Work task:
The answer must consist of every line from the entries below that contains the word "lesssim".
** Data extracts follows **
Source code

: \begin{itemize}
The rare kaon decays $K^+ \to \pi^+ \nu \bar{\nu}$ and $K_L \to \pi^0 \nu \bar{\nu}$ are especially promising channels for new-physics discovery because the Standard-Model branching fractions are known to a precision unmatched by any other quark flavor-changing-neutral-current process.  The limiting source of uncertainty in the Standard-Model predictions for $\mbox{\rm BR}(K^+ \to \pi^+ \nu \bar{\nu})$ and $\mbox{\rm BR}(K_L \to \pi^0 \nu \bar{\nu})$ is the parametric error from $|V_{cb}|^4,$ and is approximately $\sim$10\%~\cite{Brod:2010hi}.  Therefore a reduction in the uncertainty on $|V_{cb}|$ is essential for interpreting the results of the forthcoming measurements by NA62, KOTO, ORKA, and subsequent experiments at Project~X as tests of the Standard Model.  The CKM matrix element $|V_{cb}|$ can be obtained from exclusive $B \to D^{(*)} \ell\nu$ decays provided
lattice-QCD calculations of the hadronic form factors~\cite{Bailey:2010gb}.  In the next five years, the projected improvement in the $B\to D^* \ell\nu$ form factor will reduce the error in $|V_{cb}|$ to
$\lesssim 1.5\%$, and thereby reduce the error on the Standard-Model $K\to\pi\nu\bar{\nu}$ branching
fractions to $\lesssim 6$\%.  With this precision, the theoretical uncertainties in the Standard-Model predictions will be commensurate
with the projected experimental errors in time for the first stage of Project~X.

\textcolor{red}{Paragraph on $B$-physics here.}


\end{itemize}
** End of Data extracts **
Written solution:
$\lesssim 1.5\%$, and thereby reduce the error on the Standard-Model $K\to\pi\nu\bar{\nu}$ branching
fractions to $\lesssim 6$\%.  With this precision, the theoretical uncertainties in the Standard-Model predictions will be commensurate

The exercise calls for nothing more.